Where is Your Data Cached and Where Should It Be Cached?

2012-01-17 · 596 words · 3 minute read

Technical

lca2012 · lca · Sarah Novotny · cache

Sarah Novotny

Origin of the talk was when a customer rang with a complaint that a site was wrong, but Sarah couldn’t find a problem, and this provoked her into thinking about where data can and should be cached.

<-!more–>

Why Cache?

We want to move data as close to the end used, while retaining ACID-style guarantees. The abandonment rate after 7 seconds is huge. We need reliable speed.

Count Them.

CPU Caches - L1, L2, L3.
Filesystem/VM caches.
Controller caching.
Disk caches. Great, but disks now lie about whether the write is there or on the platter.
SSD hybrids.
RAM on disks.
DB caching.
memcached or other application level caching.
Protocol level caching, e.g. HTTP, DNS.
Transparent proxies.
Browser caching.
A lot of this is transparent to you.
Sometimes stuff ignores semantics around caching, too.
Users often don’t have the knowledge to bypass bad caching by e.g. doing a browser force-refresh.

A Short Diversion

DBA/SA background means Sarah cares a lot about ACID demantics around data.
Will therefore focus on the DB

Which Caches are Redundant?

Some caching is redundant.
The tackle the same functions, but are either redundant or even harmful. Battery-backed controller caches are good and cache disks. Disk caches cache, but are unlikely to be “safe”.
You need to ensure durability in those cases.
For MySQL you also have InnoDB query caches and buffer caches.

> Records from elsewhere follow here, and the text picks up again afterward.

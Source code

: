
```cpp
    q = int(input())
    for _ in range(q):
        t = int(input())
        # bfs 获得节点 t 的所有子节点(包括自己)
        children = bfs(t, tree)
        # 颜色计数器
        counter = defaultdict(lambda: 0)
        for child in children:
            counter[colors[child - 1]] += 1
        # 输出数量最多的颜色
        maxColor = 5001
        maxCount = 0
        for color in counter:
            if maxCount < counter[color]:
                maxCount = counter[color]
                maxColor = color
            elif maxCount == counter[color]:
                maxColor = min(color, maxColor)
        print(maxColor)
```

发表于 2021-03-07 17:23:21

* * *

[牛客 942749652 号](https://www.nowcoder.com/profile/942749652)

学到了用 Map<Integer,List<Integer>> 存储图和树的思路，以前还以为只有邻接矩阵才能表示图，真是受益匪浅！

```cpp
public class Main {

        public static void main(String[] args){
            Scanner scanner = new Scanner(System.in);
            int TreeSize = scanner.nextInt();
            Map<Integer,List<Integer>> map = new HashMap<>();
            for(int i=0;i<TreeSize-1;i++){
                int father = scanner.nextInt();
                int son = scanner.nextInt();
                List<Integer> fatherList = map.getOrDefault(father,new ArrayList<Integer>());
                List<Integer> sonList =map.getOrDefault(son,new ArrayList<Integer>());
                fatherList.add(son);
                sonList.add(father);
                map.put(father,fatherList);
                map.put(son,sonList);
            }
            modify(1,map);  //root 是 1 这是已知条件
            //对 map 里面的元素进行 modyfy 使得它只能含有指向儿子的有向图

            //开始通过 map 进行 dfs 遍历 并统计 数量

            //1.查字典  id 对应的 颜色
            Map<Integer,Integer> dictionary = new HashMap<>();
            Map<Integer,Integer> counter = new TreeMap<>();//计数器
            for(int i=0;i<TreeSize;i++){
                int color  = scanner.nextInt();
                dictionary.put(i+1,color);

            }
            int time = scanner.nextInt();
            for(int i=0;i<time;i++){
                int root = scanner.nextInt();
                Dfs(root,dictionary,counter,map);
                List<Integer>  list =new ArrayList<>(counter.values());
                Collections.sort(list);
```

Why do we keep doing this? Because we want things to go faster! But there’s a conflict between the DB cache and filesystem cache, too. You’re double-buffering. They aren’t particular dangerous on modern filesystems, but it’s an inefficient use of memory and CPU to manage both sets of caches.

Which Caches are Risky?

Expiries not set well on memcached will result in data being lost; Sarah is of the opinion you should only use this for temp data.
Hypervisors often cache disk in memory, without advising the guest what happens here.
Disks lie! They are reporting writes suceeding when they aren’t on the platter for reals.
RAID controllers lie, but at least they lie with battery backup (if you spent the money), so you’re probably OK.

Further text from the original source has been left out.